• [WORK REQUEST]: Entries follow. Give back exactly the lines starting at the one containing "Ignores word order" and ending at the one containing "For the experiment", and no other lines.

(Collected data entries)
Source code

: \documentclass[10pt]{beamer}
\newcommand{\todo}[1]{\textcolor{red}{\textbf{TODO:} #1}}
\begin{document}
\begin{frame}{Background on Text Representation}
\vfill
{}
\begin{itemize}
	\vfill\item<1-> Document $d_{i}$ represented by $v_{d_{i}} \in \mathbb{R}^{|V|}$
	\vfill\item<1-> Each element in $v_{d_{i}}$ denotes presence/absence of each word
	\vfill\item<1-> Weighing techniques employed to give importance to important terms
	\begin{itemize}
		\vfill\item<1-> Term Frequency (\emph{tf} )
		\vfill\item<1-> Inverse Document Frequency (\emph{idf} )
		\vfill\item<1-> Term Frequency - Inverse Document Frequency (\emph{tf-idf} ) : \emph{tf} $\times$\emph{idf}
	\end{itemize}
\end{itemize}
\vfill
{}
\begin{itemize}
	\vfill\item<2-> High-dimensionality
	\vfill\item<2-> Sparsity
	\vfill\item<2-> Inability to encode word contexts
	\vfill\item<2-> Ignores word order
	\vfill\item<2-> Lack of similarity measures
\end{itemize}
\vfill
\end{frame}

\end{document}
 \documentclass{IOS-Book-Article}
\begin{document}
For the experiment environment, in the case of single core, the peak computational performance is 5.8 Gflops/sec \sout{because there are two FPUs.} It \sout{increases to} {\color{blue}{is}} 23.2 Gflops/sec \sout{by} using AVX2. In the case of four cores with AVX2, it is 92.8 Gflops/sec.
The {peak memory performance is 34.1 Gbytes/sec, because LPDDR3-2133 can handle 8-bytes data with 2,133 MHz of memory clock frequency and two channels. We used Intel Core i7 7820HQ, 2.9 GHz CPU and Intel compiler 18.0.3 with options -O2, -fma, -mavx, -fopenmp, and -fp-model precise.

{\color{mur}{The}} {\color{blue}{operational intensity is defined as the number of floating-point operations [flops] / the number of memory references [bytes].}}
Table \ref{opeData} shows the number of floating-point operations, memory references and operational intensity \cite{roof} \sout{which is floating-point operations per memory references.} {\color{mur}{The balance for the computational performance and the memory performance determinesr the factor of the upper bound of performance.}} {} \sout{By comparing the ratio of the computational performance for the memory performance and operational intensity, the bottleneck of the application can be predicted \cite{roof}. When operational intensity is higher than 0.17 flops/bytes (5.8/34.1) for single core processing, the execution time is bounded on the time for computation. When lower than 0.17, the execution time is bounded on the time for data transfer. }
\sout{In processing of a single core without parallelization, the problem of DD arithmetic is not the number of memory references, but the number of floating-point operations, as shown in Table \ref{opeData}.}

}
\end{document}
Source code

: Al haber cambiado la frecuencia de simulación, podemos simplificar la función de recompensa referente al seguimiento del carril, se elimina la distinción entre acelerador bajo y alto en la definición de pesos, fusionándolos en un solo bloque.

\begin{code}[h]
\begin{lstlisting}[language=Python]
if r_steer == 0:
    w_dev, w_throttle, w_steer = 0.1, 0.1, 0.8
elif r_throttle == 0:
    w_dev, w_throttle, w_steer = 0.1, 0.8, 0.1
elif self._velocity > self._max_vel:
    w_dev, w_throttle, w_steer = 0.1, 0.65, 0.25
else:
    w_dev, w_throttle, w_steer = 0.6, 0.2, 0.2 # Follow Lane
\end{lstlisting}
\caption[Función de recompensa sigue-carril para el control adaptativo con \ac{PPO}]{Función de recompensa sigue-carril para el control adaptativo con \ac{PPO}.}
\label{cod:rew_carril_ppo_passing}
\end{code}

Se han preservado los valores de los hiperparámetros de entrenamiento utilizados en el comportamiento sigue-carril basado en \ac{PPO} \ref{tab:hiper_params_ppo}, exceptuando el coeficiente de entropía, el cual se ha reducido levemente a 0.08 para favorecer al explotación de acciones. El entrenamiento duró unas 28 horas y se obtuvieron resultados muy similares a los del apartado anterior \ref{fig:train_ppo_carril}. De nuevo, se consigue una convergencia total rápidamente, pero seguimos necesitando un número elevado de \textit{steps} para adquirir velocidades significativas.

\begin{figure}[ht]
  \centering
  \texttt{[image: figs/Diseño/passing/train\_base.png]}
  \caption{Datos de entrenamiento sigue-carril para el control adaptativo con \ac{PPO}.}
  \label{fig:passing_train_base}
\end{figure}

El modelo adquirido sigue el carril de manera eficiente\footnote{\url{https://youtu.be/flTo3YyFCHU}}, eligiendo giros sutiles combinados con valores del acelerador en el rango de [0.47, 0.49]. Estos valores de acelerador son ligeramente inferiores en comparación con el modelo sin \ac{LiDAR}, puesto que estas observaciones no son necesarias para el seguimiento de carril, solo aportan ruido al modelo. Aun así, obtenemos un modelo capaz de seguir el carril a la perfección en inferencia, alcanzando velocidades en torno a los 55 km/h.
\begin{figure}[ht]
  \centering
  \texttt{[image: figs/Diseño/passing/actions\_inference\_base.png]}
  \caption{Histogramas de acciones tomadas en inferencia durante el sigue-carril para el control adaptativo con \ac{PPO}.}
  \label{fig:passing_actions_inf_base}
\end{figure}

• [TASK RESPONSE]:
	\vfill\item<2-> Ignores word order
	\vfill\item<2-> Lack of similarity measures
\end{itemize}
\vfill
\end{frame}

\end{document}
 \documentclass{IOS-Book-Article}
\begin{document}
For the experiment environment, in the case of single core, the peak computational performance is 5.8 Gflops/sec \sout{because there are two FPUs.} It \sout{increases to} {\color{blue}{is}} 23.2 Gflops/sec \sout{by} using AVX2. In the case of four cores with AVX2, it is 92.8 Gflops/sec.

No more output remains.